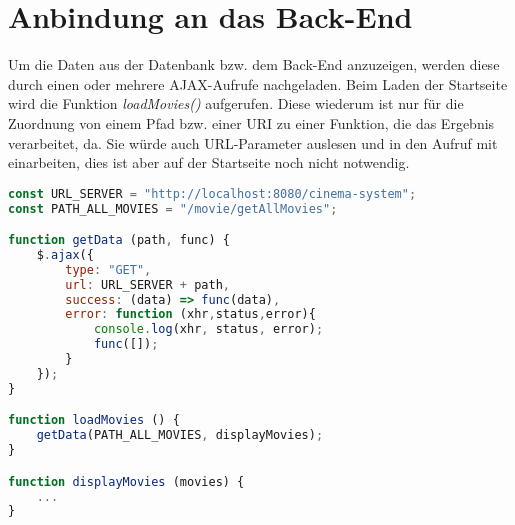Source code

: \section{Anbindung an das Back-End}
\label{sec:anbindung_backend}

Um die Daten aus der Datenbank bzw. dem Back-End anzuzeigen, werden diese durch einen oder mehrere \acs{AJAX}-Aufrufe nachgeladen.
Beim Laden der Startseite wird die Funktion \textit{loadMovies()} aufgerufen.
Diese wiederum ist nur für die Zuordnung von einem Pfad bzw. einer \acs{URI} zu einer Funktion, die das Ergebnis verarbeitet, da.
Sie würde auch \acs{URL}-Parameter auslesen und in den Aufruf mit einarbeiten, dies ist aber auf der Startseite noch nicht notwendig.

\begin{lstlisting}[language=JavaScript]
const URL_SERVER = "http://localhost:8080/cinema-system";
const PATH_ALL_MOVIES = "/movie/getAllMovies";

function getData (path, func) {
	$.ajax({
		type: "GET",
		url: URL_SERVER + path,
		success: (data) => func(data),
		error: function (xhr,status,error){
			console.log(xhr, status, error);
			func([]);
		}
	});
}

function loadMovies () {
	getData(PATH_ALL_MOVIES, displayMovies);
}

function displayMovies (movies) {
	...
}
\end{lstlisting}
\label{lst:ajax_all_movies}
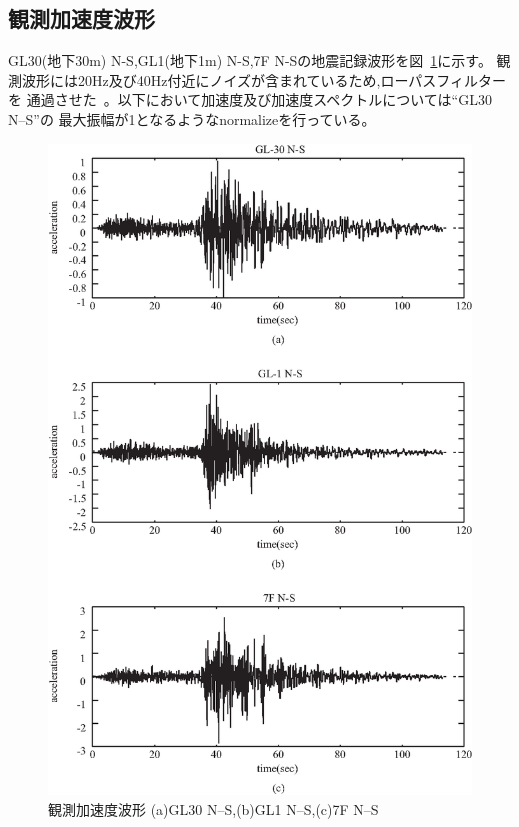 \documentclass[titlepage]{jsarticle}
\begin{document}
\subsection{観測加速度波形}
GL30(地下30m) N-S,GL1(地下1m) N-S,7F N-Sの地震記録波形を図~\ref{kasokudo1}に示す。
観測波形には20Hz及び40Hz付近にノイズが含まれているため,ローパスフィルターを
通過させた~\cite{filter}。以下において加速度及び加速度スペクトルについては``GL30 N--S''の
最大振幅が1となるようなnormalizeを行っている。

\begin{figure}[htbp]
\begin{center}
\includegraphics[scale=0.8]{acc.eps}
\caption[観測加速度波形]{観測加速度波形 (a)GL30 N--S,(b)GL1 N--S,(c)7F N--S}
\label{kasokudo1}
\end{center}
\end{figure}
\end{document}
####
The required output is an exact copy of the lines from the start of the material above through the line containing "Beim Laden der", inclusive, with no pictures in it.

Source code

: \section{Anbindung an das Back-End}
\label{sec:anbindung_backend}

Um die Daten aus der Datenbank bzw. dem Back-End anzuzeigen, werden diese durch einen oder mehrere \acs{AJAX}-Aufrufe nachgeladen.
Beim Laden der Startseite wird die Funktion \textit{loadMovies()} aufgerufen.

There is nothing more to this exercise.